Non-asymptotic bounds for sampling algorithms without log-concavity
Mateusz B. Majka, Aleksandar Mijatovi\'c, Lukasz Szpruch

TL;DR
This paper develops non-asymptotic $L^2$ convergence bounds for Euler discretisation algorithms used in sampling high-dimensional distributions, replacing the common log-concavity assumption with a weaker condition at infinity.
Contribution
It introduces novel $L^2$ convergence rates under a log-concavity at infinity condition and provides bounds for both standard and randomized drift schemes, including multi-level Monte Carlo methods.
Findings
Established explicit $L^2$ convergence rates in terms of problem parameters.
Derived non-asymptotic bounds for laws of Euler schemes and invariant measures.
Showed variance of randomized drift does not affect weak convergence rate.
Abstract
Discrete time analogues of ergodic stochastic differential equations (SDEs) are one of the most popular and flexible tools for sampling high-dimensional probability measures. Non-asymptotic analysis in the Wasserstein distance of sampling algorithms based on Euler discretisations of SDEs has been recently developed by several authors for log-concave probability distributions. In this work we replace the log-concavity assumption with a log-concavity at infinity condition.

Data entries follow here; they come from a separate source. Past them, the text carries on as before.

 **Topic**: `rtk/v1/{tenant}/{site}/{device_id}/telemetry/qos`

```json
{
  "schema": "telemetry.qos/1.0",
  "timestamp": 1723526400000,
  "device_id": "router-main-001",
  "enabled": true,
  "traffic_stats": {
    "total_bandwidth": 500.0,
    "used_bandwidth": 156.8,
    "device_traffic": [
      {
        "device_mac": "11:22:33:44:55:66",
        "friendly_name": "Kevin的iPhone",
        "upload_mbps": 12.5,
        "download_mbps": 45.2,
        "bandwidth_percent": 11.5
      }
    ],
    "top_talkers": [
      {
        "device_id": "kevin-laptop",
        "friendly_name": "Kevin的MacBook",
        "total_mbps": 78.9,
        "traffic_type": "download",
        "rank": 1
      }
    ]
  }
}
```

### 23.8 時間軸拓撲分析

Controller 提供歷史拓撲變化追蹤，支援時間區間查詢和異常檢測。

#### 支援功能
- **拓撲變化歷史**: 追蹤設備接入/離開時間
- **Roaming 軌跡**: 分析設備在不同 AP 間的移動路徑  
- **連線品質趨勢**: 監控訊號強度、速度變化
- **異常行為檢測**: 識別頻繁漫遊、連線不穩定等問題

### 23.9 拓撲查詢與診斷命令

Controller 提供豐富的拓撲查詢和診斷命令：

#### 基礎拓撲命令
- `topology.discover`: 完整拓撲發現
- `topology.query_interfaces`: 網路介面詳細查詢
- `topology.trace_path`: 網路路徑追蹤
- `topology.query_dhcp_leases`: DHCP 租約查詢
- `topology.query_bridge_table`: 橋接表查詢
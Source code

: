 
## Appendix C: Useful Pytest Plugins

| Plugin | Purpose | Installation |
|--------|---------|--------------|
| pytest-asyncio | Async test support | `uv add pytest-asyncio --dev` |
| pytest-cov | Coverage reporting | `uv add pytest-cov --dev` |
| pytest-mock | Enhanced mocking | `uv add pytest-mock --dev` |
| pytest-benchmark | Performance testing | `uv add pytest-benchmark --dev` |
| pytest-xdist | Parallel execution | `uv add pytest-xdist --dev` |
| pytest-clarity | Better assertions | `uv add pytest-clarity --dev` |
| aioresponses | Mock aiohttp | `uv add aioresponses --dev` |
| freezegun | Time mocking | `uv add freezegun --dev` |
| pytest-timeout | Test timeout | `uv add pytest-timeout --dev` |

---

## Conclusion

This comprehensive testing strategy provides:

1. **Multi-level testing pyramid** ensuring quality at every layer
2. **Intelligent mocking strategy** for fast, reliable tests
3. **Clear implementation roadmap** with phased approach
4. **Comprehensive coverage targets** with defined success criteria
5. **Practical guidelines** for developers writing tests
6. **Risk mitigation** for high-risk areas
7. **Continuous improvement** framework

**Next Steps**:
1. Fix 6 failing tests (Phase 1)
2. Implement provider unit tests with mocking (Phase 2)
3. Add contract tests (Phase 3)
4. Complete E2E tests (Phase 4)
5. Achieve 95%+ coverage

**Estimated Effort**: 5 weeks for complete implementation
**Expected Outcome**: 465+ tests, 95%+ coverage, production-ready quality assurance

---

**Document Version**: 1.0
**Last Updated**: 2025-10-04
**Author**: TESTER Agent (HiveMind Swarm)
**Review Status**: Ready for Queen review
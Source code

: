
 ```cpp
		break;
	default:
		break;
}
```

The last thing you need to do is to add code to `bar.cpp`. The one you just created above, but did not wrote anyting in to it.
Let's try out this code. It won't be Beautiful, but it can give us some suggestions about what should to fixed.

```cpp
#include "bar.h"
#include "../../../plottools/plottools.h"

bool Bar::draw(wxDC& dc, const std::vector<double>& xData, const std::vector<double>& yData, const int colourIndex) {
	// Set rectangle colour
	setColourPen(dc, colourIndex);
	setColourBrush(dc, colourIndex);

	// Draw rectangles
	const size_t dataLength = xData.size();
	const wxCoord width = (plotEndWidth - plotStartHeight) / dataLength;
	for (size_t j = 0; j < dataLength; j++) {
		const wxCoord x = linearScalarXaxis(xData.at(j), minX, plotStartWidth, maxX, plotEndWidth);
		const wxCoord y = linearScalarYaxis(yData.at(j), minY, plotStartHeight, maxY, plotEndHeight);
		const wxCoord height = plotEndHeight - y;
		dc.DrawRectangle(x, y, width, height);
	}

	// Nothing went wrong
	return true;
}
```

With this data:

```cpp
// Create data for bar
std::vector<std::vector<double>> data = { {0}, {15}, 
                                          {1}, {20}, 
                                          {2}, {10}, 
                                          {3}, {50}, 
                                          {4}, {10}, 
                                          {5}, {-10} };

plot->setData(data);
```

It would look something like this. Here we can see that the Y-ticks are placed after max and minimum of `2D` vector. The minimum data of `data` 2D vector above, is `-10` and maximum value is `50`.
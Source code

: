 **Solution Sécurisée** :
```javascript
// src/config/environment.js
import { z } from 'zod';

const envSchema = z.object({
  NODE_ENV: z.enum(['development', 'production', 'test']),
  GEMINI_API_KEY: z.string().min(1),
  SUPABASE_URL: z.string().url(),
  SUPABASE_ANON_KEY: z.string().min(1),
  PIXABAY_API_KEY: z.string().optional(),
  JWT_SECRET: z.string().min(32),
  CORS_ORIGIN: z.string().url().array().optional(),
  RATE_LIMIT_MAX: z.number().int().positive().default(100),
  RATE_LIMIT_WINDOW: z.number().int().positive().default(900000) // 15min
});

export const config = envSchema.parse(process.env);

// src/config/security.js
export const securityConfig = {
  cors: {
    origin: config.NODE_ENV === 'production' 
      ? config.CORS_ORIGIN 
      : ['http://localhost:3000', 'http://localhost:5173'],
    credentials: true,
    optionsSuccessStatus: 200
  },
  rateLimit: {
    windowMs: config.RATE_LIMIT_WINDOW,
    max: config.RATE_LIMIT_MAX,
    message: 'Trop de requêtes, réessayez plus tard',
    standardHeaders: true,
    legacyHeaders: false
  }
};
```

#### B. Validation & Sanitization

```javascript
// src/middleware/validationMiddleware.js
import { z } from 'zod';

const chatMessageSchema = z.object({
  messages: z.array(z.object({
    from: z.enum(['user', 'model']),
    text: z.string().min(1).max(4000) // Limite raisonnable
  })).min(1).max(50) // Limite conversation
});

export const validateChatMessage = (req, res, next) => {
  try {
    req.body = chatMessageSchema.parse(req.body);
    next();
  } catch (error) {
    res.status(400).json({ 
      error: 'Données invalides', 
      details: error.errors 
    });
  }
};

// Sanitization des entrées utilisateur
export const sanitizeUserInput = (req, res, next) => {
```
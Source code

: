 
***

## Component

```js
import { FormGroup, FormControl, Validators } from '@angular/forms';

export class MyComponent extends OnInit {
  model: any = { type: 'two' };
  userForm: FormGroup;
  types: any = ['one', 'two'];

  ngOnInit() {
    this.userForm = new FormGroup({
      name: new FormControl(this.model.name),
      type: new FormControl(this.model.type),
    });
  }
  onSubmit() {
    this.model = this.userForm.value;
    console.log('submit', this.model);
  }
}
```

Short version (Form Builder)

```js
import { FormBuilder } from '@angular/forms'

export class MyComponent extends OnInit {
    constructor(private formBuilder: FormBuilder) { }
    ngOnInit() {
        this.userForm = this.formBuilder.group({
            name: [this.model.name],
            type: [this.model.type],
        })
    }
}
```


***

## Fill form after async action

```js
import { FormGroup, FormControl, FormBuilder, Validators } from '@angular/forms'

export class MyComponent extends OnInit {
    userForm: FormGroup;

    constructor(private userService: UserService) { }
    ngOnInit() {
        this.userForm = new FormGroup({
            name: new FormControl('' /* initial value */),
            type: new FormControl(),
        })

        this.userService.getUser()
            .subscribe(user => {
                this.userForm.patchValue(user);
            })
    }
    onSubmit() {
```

We provide novel convergence rates for Euler schemes, expressed explicitly in terms of problem parameters. From there we derive non-asymptotic bounds on the distance between the laws induced by Euler schemes and the invariant laws of SDEs, both for schemes with standard and with randomised (inaccurate) drifts. We also obtain bounds for the hierarchy of discretisation, which enables us to deploy a multi-level…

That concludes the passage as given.